Mars is WeChat's official terminal foundation component written in C++, platform‑independent and business‑agnostic, already integrated into Android, iOS, Mac, Windows, WP clients and now being open‑sourced. It includes four parts: comm (common library), xlog (logging module), sdt (network diagnostics), and stn (signal distribution).

Introduction

For mobile developers, the biggest pain point is debugging issues reported by users when no logs are available. A reliable logging solution must work throughout the app lifecycle without degrading performance.

Conventional Approach

Solution: encrypt each log line and write to a file.

Implementing this in Java on Android causes heavy GC and intensive I/O, leading to noticeable UI jank. In release builds the log is often disabled, forcing developers to rebuild the app to collect logs, which is inefficient.

Writing directly to a file stalls the app because data is first written to the system cache (dirty page) and later flushed to disk under conditions such as timed write‑back, memory pressure, or low memory, causing two copies of data and frequent kernel‑user space switches.

The main drawback is reduced smoothness —the app becomes less responsive, which is unacceptable for user experience.

Further Considerations

To avoid heavy I/O, logs can be buffered in memory, compressed, then encrypted before being written to disk.
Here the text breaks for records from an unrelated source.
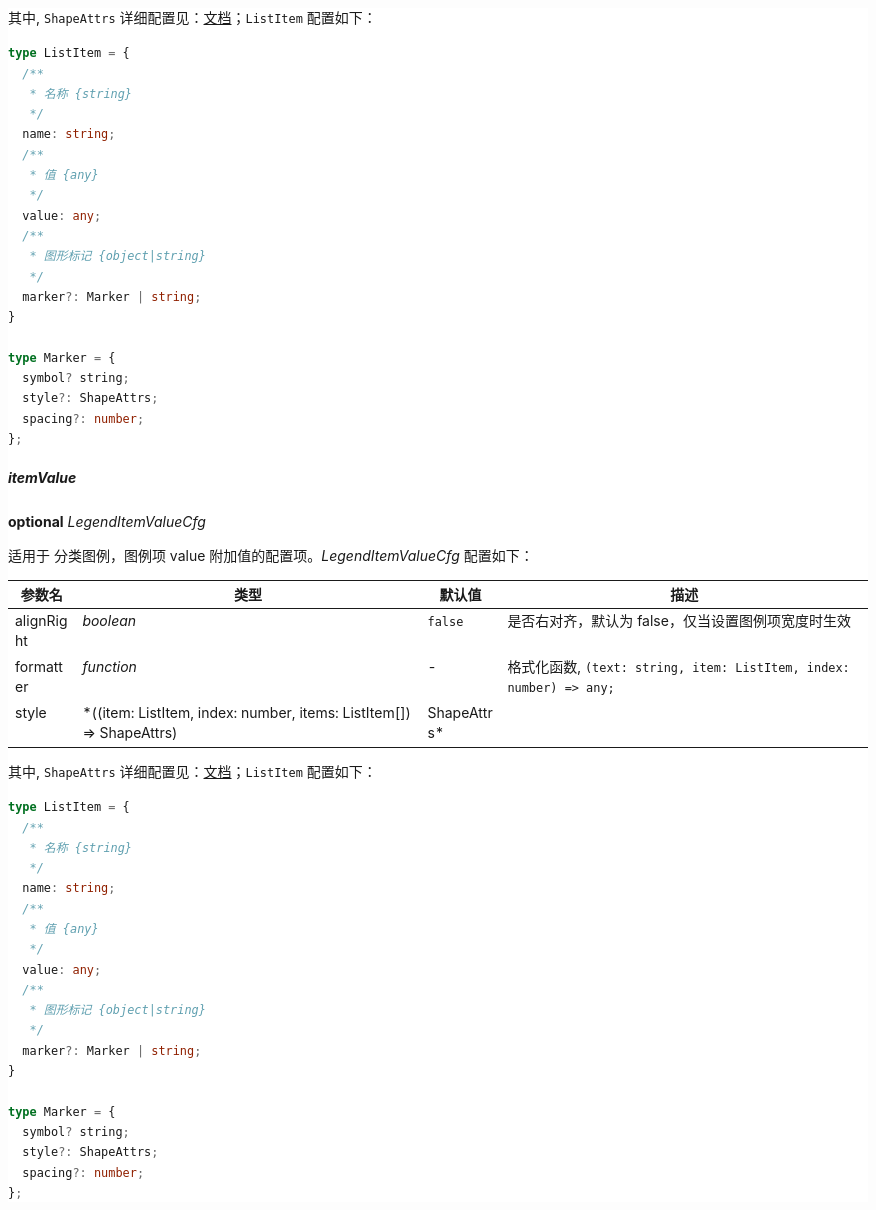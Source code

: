 其中, `ShapeAttrs` 详细配置见：[文档](/zh/docs/api/shape/shape-attrs)；`ListItem` 配置如下：

```ts
type ListItem = {
  /**
   * 名称 {string}
   */
  name: string;
  /**
   * 值 {any}
   */
  value: any;
  /**
   * 图形标记 {object|string}
   */
  marker?: Marker | string;
}

type Marker = {
  symbol? string;
  style?: ShapeAttrs;
  spacing?: number;
};
```

##### itemValue

<description>**optional** *LegendItemValueCfg* </description>

适用于 <tag color="green" text="分类图例">分类图例</tag>，图例项 value 附加值的配置项。*LegendItemValueCfg* 配置如下：

| 参数名     | 类型       | 默认值  | 描述                                                                |
| ---------- | ---------- | ------- | ------------------------------------------------------------------- |
| alignRight | *boolean*  | `false` | 是否右对齐，默认为 false，仅当设置图例项宽度时生效                  |
| formatter  | *function* | -       | 格式化函数, `(text: string, item: ListItem, index: number) => any;` |
| style     | *((item: ListItem, index: number, items: ListItem\[]) => ShapeAttrs) | ShapeAttrs*             |          | -      | 文本样式配置项                   |

其中, `ShapeAttrs` 详细配置见：[文档](/zh/docs/api/shape/shape-attrs)；`ListItem` 配置如下：

```ts
type ListItem = {
  /**
   * 名称 {string}
   */
  name: string;
  /**
   * 值 {any}
   */
  value: any;
  /**
   * 图形标记 {object|string}
   */
  marker?: Marker | string;
}

type Marker = {
  symbol? string;
  style?: ShapeAttrs;
  spacing?: number;
};
```
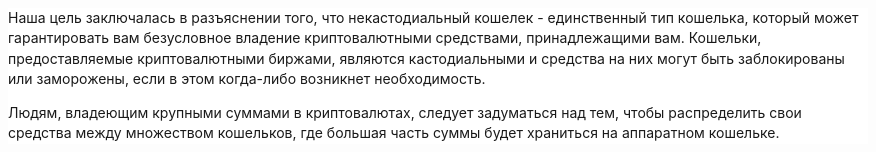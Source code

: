 Наша цель заключалась в разъяснении того, что некастодиальный кошелек - единственный тип кошелька, который может гарантировать вам безусловное владение криптовалютными средствами, принадлежащими вам. Кошельки, предоставляемые криптовалютными биржами, являются кастодиальными и средства на них могут быть заблокированы или заморожены, если в этом когда-либо возникнет необходимость.

Людям, владеющим крупными суммами в криптовалютах, следует задуматься над тем, чтобы распределить свои средства между множеством кошельков, где большая часть суммы будет храниться на аппаратном кошельке.
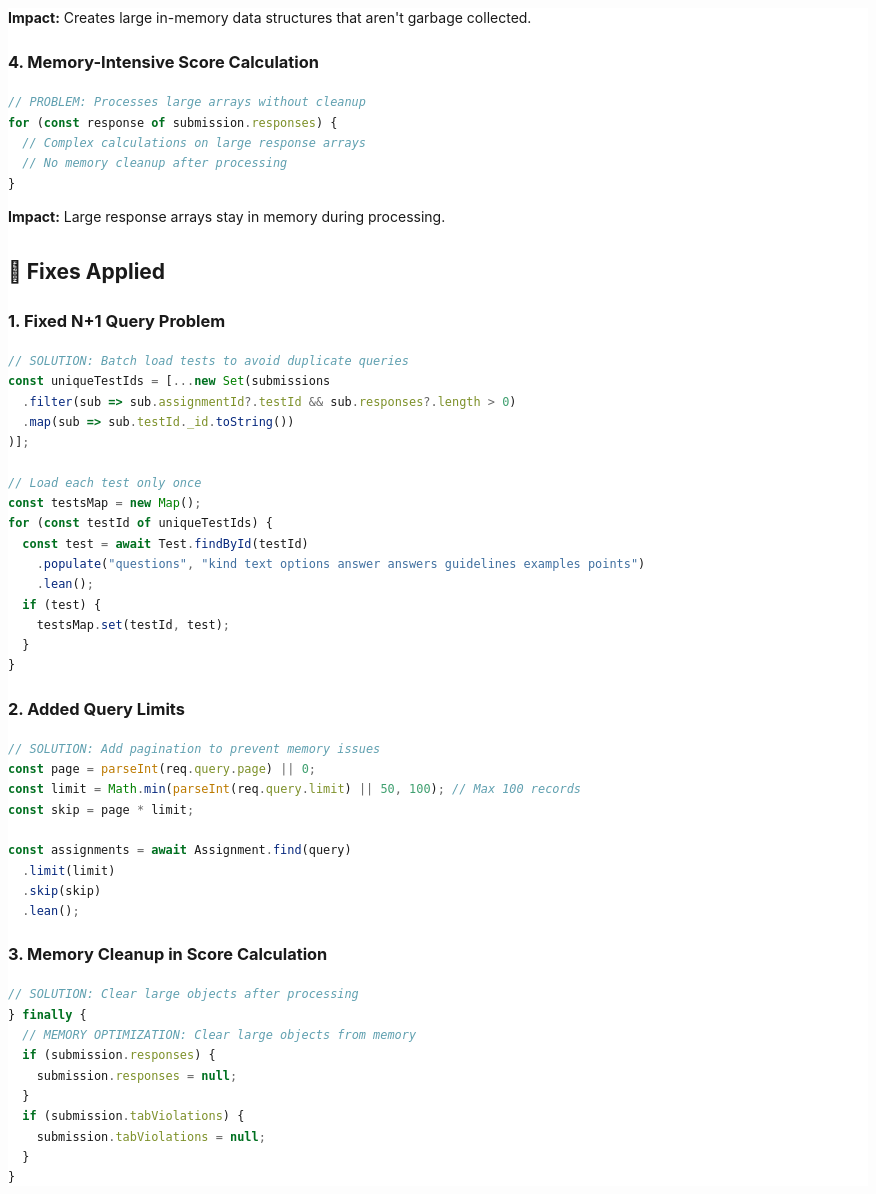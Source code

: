 **Impact:** Creates large in-memory data structures that aren't garbage collected.

### **4. Memory-Intensive Score Calculation**
```javascript
// PROBLEM: Processes large arrays without cleanup
for (const response of submission.responses) {
  // Complex calculations on large response arrays
  // No memory cleanup after processing
}
```

**Impact:** Large response arrays stay in memory during processing.

## 🔧 **Fixes Applied**

### **1. Fixed N+1 Query Problem**
```javascript
// SOLUTION: Batch load tests to avoid duplicate queries
const uniqueTestIds = [...new Set(submissions
  .filter(sub => sub.assignmentId?.testId && sub.responses?.length > 0)
  .map(sub => sub.testId._id.toString())
)];

// Load each test only once
const testsMap = new Map();
for (const testId of uniqueTestIds) {
  const test = await Test.findById(testId)
    .populate("questions", "kind text options answer answers guidelines examples points")
    .lean();
  if (test) {
    testsMap.set(testId, test);
  }
}
```

### **2. Added Query Limits**
```javascript
// SOLUTION: Add pagination to prevent memory issues
const page = parseInt(req.query.page) || 0;
const limit = Math.min(parseInt(req.query.limit) || 50, 100); // Max 100 records
const skip = page * limit;

const assignments = await Assignment.find(query)
  .limit(limit)
  .skip(skip)
  .lean();
```

### **3. Memory Cleanup in Score Calculation**
```javascript
// SOLUTION: Clear large objects after processing
} finally {
  // MEMORY OPTIMIZATION: Clear large objects from memory
  if (submission.responses) {
    submission.responses = null;
  }
  if (submission.tabViolations) {
    submission.tabViolations = null;
  }
}
```
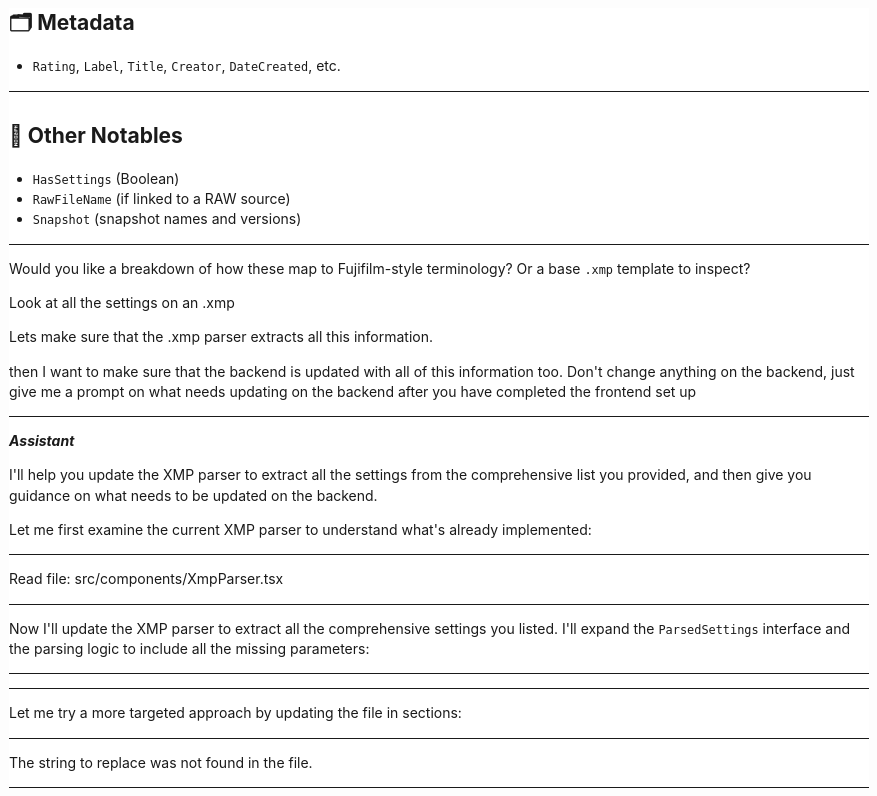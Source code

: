 
## 🗂 **Metadata**

* `Rating`, `Label`, `Title`, `Creator`, `DateCreated`, etc.

---

## 🎯 **Other Notables**

* `HasSettings` (Boolean)
* `RawFileName` (if linked to a RAW source)
* `Snapshot` (snapshot names and versions)

---

Would you like a breakdown of how these map to Fujifilm-style terminology? Or a base `.xmp` template to inspect?


Look at all the settings on an .xmp

Lets make sure that the .xmp parser extracts all this information.

then I want to make sure that the backend is updated with all of this information too. Don't change anything on the backend, just give me a prompt on what needs updating on the backend after you have completed the frontend set up

---

_**Assistant**_

I'll help you update the XMP parser to extract all the settings from the comprehensive list you provided, and then give you guidance on what needs to be updated on the backend.

Let me first examine the current XMP parser to understand what's already implemented:


---

Read file: src/components/XmpParser.tsx

---

Now I'll update the XMP parser to extract all the comprehensive settings you listed. I'll expand the `ParsedSettings` interface and the parsing logic to include all the missing parameters:


---



---

Let me try a more targeted approach by updating the file in sections:


---

The string to replace was not found in the file.

---
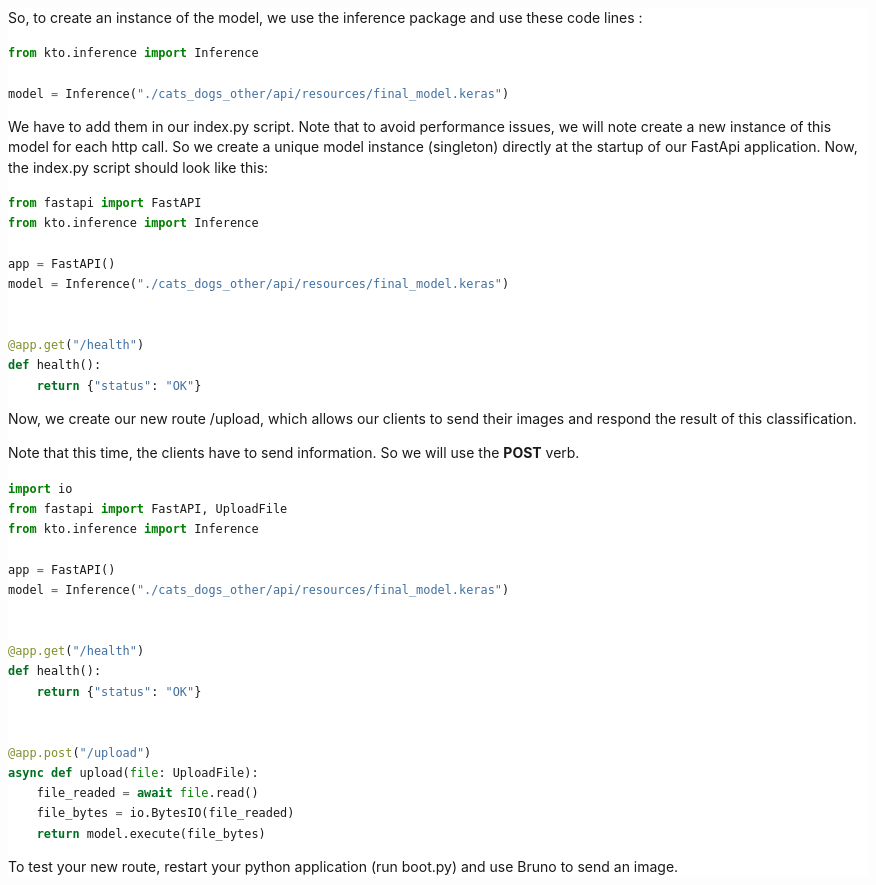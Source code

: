 
So, to create an instance of the model, we use the inference package and use these code lines :
```python
from kto.inference import Inference

model = Inference("./cats_dogs_other/api/resources/final_model.keras")
```

We have to add them in our index.py script. Note that to avoid performance issues, we will note create a new instance of this model for each http call.
So we create a unique model instance (singleton) directly at the startup of our FastApi application. Now, the index.py script should look like this:
```python
from fastapi import FastAPI
from kto.inference import Inference

app = FastAPI()
model = Inference("./cats_dogs_other/api/resources/final_model.keras")


@app.get("/health")
def health():
    return {"status": "OK"}

```

Now, we create our new route /upload, which allows our clients to send their images and respond the result of this 
classification.

Note that this time, the clients have to send information. So we will use the **POST** verb.

```python
import io
from fastapi import FastAPI, UploadFile
from kto.inference import Inference

app = FastAPI()
model = Inference("./cats_dogs_other/api/resources/final_model.keras")


@app.get("/health")
def health():
    return {"status": "OK"}


@app.post("/upload")
async def upload(file: UploadFile):
    file_readed = await file.read()
    file_bytes = io.BytesIO(file_readed)
    return model.execute(file_bytes)

```

To test your new route, restart your python application (run boot.py) and use Bruno to send an image.
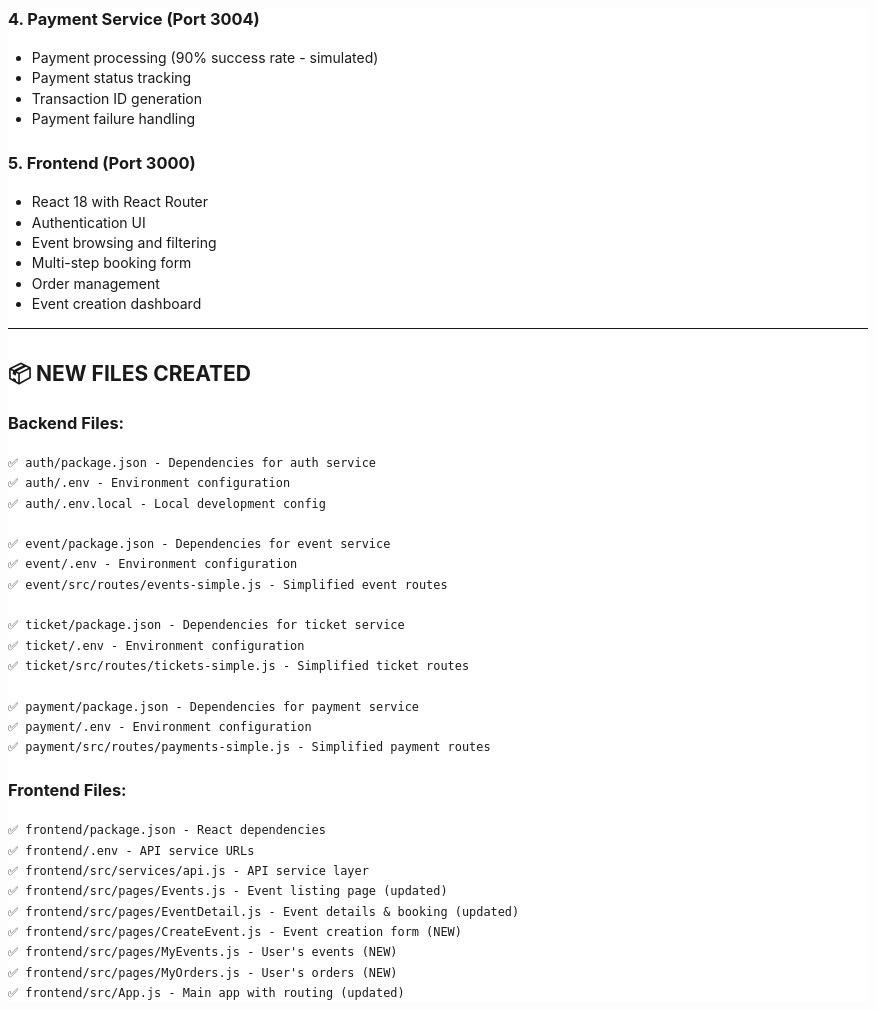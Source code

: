 ### 4. **Payment Service** (Port 3004)

- Payment processing (90% success rate - simulated)
- Payment status tracking
- Transaction ID generation
- Payment failure handling

### 5. **Frontend** (Port 3000)

- React 18 with React Router
- Authentication UI
- Event browsing and filtering
- Multi-step booking form
- Order management
- Event creation dashboard

---

## 📦 NEW FILES CREATED

### Backend Files:

```
✅ auth/package.json - Dependencies for auth service
✅ auth/.env - Environment configuration
✅ auth/.env.local - Local development config

✅ event/package.json - Dependencies for event service
✅ event/.env - Environment configuration
✅ event/src/routes/events-simple.js - Simplified event routes

✅ ticket/package.json - Dependencies for ticket service
✅ ticket/.env - Environment configuration
✅ ticket/src/routes/tickets-simple.js - Simplified ticket routes

✅ payment/package.json - Dependencies for payment service
✅ payment/.env - Environment configuration
✅ payment/src/routes/payments-simple.js - Simplified payment routes
```

### Frontend Files:

```
✅ frontend/package.json - React dependencies
✅ frontend/.env - API service URLs
✅ frontend/src/services/api.js - API service layer
✅ frontend/src/pages/Events.js - Event listing page (updated)
✅ frontend/src/pages/EventDetail.js - Event details & booking (updated)
✅ frontend/src/pages/CreateEvent.js - Event creation form (NEW)
✅ frontend/src/pages/MyEvents.js - User's events (NEW)
✅ frontend/src/pages/MyOrders.js - User's orders (NEW)
✅ frontend/src/App.js - Main app with routing (updated)
```
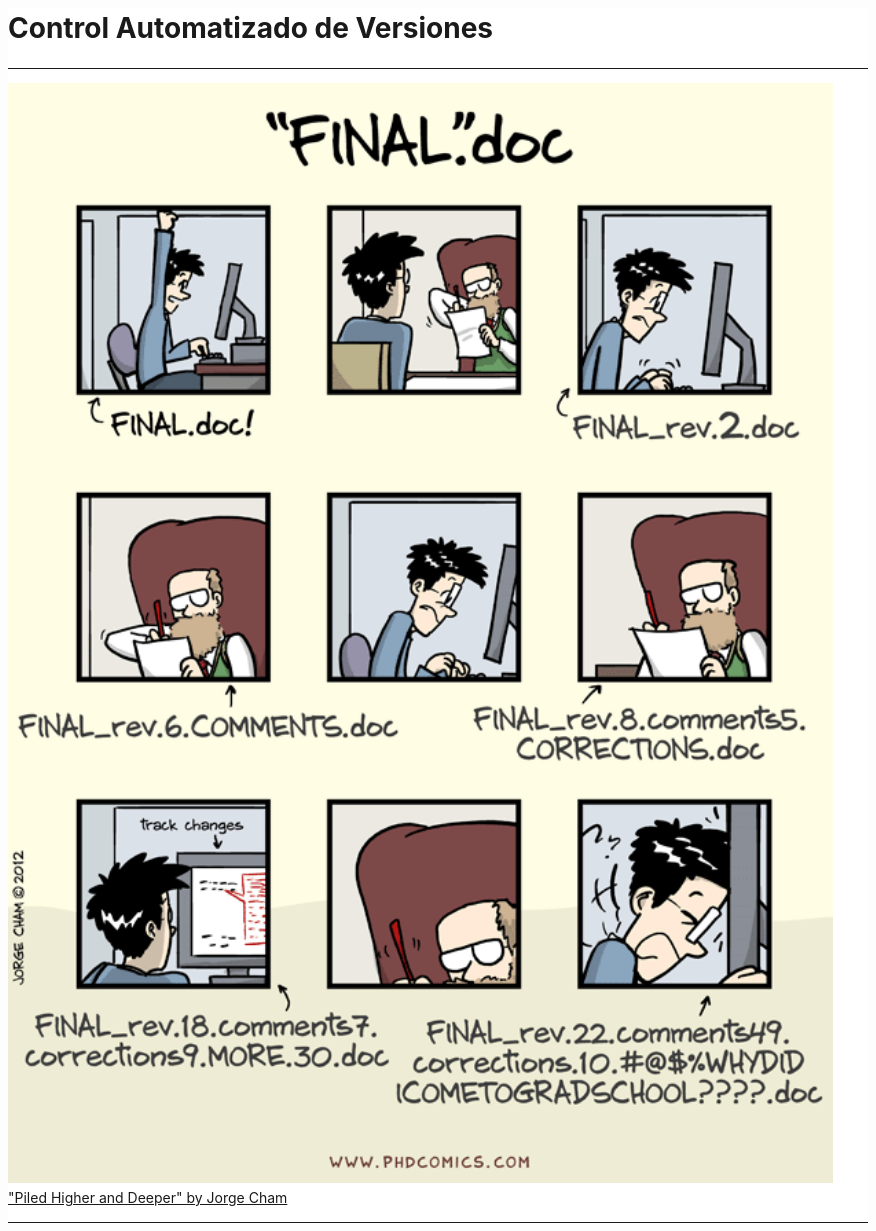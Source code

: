 <h1 class="menu-title"> Control Automatizado de Versiones </h1>

---

<img src="images/phdcomics.png" alt="" style="height: 90vh">

<div class="bottom">
<a href="http://phdcomics.com/comics/archive.php?comicid=1531">
"Piled Higher and Deeper" by Jorge Cham
</a>
</div>

---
Using C++ avoids Java GC and enables a cross‑platform module.

Solution: buffer logs in memory, compress and encrypt when a size threshold is reached, then write to a file.

This approach improves release‑time logging but introduces the risk of lost logs if the app crashes before the buffer is flushed.

Android can use shared memory as a buffer, but newer Android versions restrict this, and other platforms lack a comparable mechanism.

Thus a logging system must ensure smoothness , integrity , and fault tolerance throughout the app lifecycle.

Mars' XLog Module

XLog combines the advantages of in‑memory buffering and reliable file storage using mmap.

mmap

mmap maps a file directly into the process address space, eliminating extra data copies and reducing kernel‑user switches.

Performance test (512 Byte writes, 150 KB buffer, 1 M iterations) shows mmap performance is comparable to pure memory writes while preserving reliability.

mmap flushes occur on memory pressure, process crash, explicit msync / munmap, or periodic sync (30‑60 s on FreeBSD).

However, mmap still requires handling CPU spikes from batch compression and ensuring log security.

Compression

We use phrase‑based compression (LZ77) followed by Huffman coding, achieving up to 86.3 % reduction. Stream‑oriented compression limits the impact of corrupted blocks, keeping overall log integrity.

Four compression schemes were evaluated; the two stream‑oriented methods reached ~83.7 % compression while allowing partial recovery after data loss.

Benchmarks on three Android devices show the per‑line overhead of stream compression is only a few microseconds, far less than the UI‑visible threshold, and it smooths CPU usage compared to bulk compression.

XLog Summary

Log each line: compress → encrypt → write into an mmap‑backed buffer.

This achieves high smoothness , integrity , and fault tolerance with an acceptable 83.7 % compression ratio, and only fails when the storage medium is unavailable.

Platform‑specific pitfalls include iOS file‑protection settings requiring NSFileProtectionNone, and sparse‑file mmap on Android that can raise SIGBUS when storage is exhausted (solved by pre‑filling the file with zeros).

Additional strategies: log cleanup on startup, configurable cache directories for removable storage, and multiple formatting APIs (type‑safe, indexed, and lazy matching).

Conclusion

Effective mobile logging must balance smoothness , integrity , fault tolerance , and security . XLog meets these goals by using memory‑mapped files, stream compression, and encryption, delivering high performance without sacrificing reliability.